Data listing below:

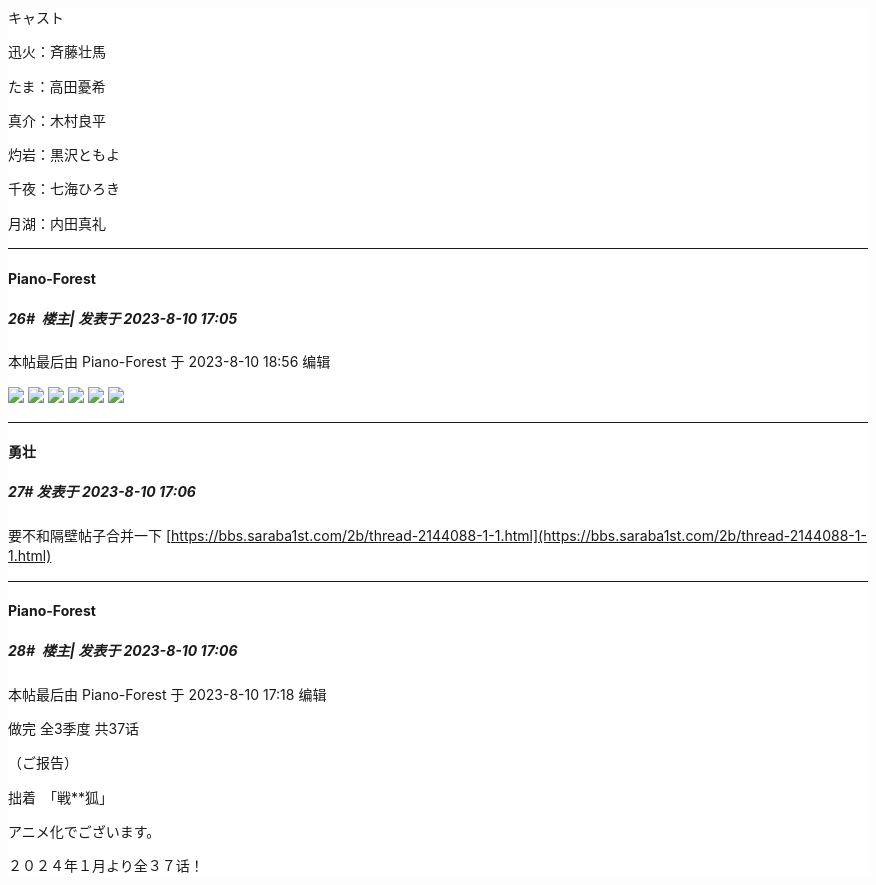 キャスト

迅火：斉藤壮馬

たま：高田憂希

真介：木村良平

灼岩：黒沢ともよ

千夜：七海ひろき

月湖：内田真礼

*****

####  Piano-Forest  
##### 26#         楼主| 发表于 2023-8-10 17:05

 本帖最后由 Piano-Forest 于 2023-8-10 18:56 编辑 

<img src="https://p.sda1.dev/12/69d6bfcd8c2b6edb853a2bbc3ddb181f/20230810_170347.jpg" referrerpolicy="no-referrer">
<img src="https://p.sda1.dev/12/59166269b35e5f205b3d3b257a5a0a6b/kv.webp" referrerpolicy="no-referrer">

<img src="https://p.sda1.dev/12/0b70a603b4a19946059c68d1e12a77a3/20230810_184723.jpg" referrerpolicy="no-referrer">
<img src="https://p.sda1.dev/12/9260f272c49f3859f0c3a083be06da26/20230810_184727.jpg" referrerpolicy="no-referrer">
<img src="https://p.sda1.dev/12/bef1bdd4a5ae92dff0d2586eafc7b9ff/20230810_184731.jpg" referrerpolicy="no-referrer">
<img src="https://p.sda1.dev/12/23f68afc0be6a1e0ba6e5ef582ab5b14/20230810_184734.jpg" referrerpolicy="no-referrer">

*****

####  勇壮  
##### 27#       发表于 2023-8-10 17:06

要不和隔壁帖子合并一下
[https://bbs.saraba1st.com/2b/thread-2144088-1-1.html](https://bbs.saraba1st.com/2b/thread-2144088-1-1.html)

*****

####  Piano-Forest  
##### 28#         楼主| 发表于 2023-8-10 17:06

 本帖最后由 Piano-Forest 于 2023-8-10 17:18 编辑 

做完 全3季度 共37话

（ご报告）

拙着　「戦**狐」

アニメ化でございます。

２０２４年１月より全３７话！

End of Data listing.

**Exercise:**
What lines in the records contain the word "Piano"? Return each one.

**Answer to the problem:**
####  Piano-Forest  
 本帖最后由 Piano-Forest 于 2023-8-10 18:56 编辑 
####  Piano-Forest  
 本帖最后由 Piano-Forest 于 2023-8-10 17:18 编辑 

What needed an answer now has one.